** Opening Provided data block **

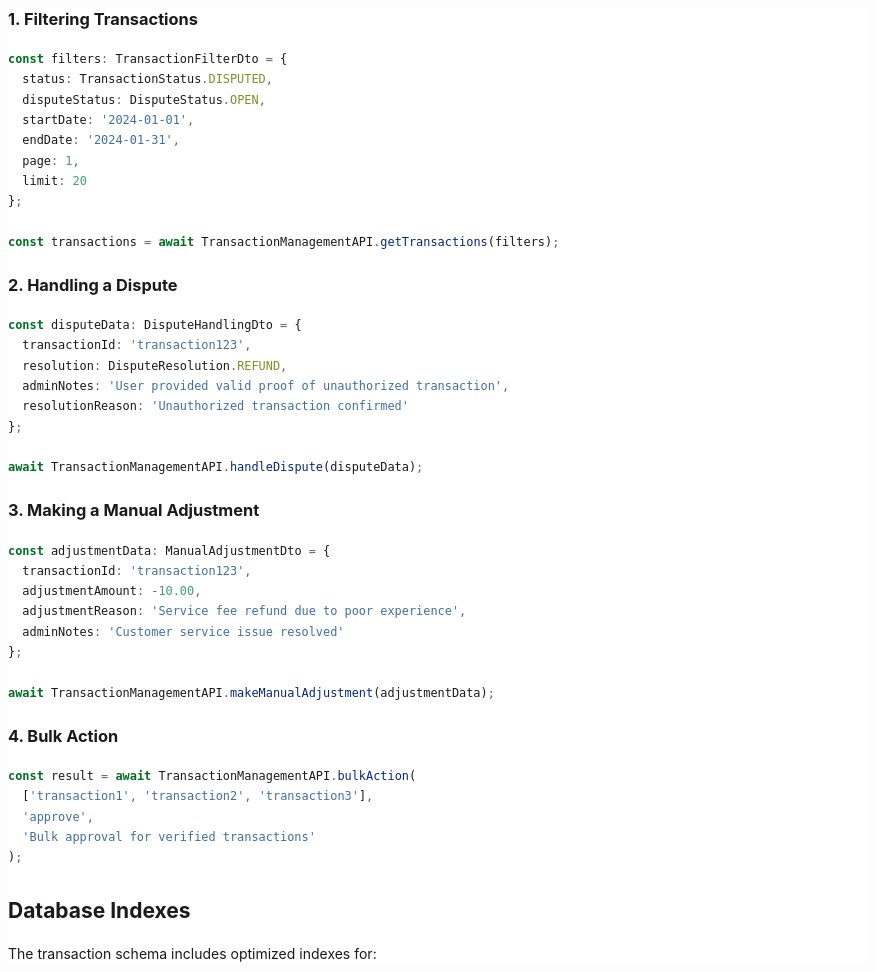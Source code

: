 ### 1. Filtering Transactions
```typescript
const filters: TransactionFilterDto = {
  status: TransactionStatus.DISPUTED,
  disputeStatus: DisputeStatus.OPEN,
  startDate: '2024-01-01',
  endDate: '2024-01-31',
  page: 1,
  limit: 20
};

const transactions = await TransactionManagementAPI.getTransactions(filters);
```

### 2. Handling a Dispute
```typescript
const disputeData: DisputeHandlingDto = {
  transactionId: 'transaction123',
  resolution: DisputeResolution.REFUND,
  adminNotes: 'User provided valid proof of unauthorized transaction',
  resolutionReason: 'Unauthorized transaction confirmed'
};

await TransactionManagementAPI.handleDispute(disputeData);
```

### 3. Making a Manual Adjustment
```typescript
const adjustmentData: ManualAdjustmentDto = {
  transactionId: 'transaction123',
  adjustmentAmount: -10.00,
  adjustmentReason: 'Service fee refund due to poor experience',
  adminNotes: 'Customer service issue resolved'
};

await TransactionManagementAPI.makeManualAdjustment(adjustmentData);
```

### 4. Bulk Action
```typescript
const result = await TransactionManagementAPI.bulkAction(
  ['transaction1', 'transaction2', 'transaction3'],
  'approve',
  'Bulk approval for verified transactions'
);
```

## Database Indexes

The transaction schema includes optimized indexes for:
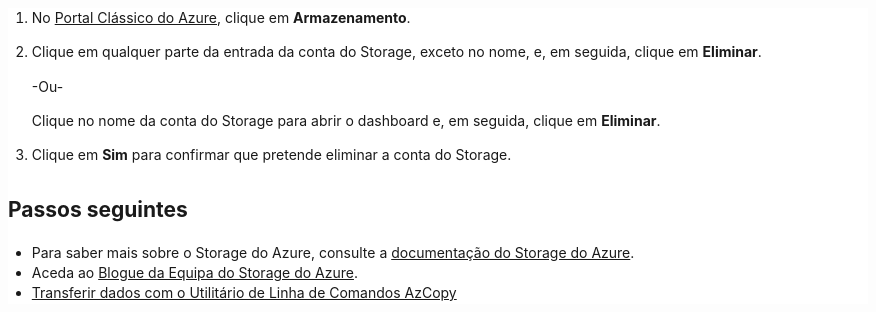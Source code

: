 1. No [Portal Clássico do Azure](https://manage.windowsazure.com), clique em **Armazenamento**.
2. Clique em qualquer parte da entrada da conta do Storage, exceto no nome, e, em seguida, clique em **Eliminar**.
   
     -Ou-
   
    Clique no nome da conta do Storage para abrir o dashboard e, em seguida, clique em **Eliminar**.
3. Clique em **Sim** para confirmar que pretende eliminar a conta do Storage.

## <a name="next-steps"></a>Passos seguintes
* Para saber mais sobre o Storage do Azure, consulte a [documentação do Storage do Azure](https://azure.microsoft.com/documentation/services/storage/).
* Aceda ao [Blogue da Equipa do Storage do Azure](http://blogs.msdn.com/b/windowsazurestorage/).
* [Transferir dados com o Utilitário de Linha de Comandos AzCopy](storage-use-azcopy.md)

** Closing Provided data block **

** Task objective **
Output the records above exactly, omitting the pictures.

** Solution to the problem **
Source code

: ### 1. Filtering Transactions
```typescript
const filters: TransactionFilterDto = {
  status: TransactionStatus.DISPUTED,
  disputeStatus: DisputeStatus.OPEN,
  startDate: '2024-01-01',
  endDate: '2024-01-31',
  page: 1,
  limit: 20
};

const transactions = await TransactionManagementAPI.getTransactions(filters);
```

### 2. Handling a Dispute
```typescript
const disputeData: DisputeHandlingDto = {
  transactionId: 'transaction123',
  resolution: DisputeResolution.REFUND,
  adminNotes: 'User provided valid proof of unauthorized transaction',
  resolutionReason: 'Unauthorized transaction confirmed'
};

await TransactionManagementAPI.handleDispute(disputeData);
```

### 3. Making a Manual Adjustment
```typescript
const adjustmentData: ManualAdjustmentDto = {
  transactionId: 'transaction123',
  adjustmentAmount: -10.00,
  adjustmentReason: 'Service fee refund due to poor experience',
  adminNotes: 'Customer service issue resolved'
};

await TransactionManagementAPI.makeManualAdjustment(adjustmentData);
```

### 4. Bulk Action
```typescript
const result = await TransactionManagementAPI.bulkAction(
  ['transaction1', 'transaction2', 'transaction3'],
  'approve',
  'Bulk approval for verified transactions'
);
```

## Database Indexes

The transaction schema includes optimized indexes for:
Source code

: 1. No [Portal Clássico do Azure](https://manage.windowsazure.com), clique em **Armazenamento**.
2. Clique em qualquer parte da entrada da conta do Storage, exceto no nome, e, em seguida, clique em **Eliminar**.
   
     -Ou-
   
    Clique no nome da conta do Storage para abrir o dashboard e, em seguida, clique em **Eliminar**.
3. Clique em **Sim** para confirmar que pretende eliminar a conta do Storage.

## <a name="next-steps"></a>Passos seguintes
* Para saber mais sobre o Storage do Azure, consulte a [documentação do Storage do Azure](https://azure.microsoft.com/documentation/services/storage/).
* Aceda ao [Blogue da Equipa do Storage do Azure](http://blogs.msdn.com/b/windowsazurestorage/).
* [Transferir dados com o Utilitário de Linha de Comandos AzCopy](storage-use-azcopy.md)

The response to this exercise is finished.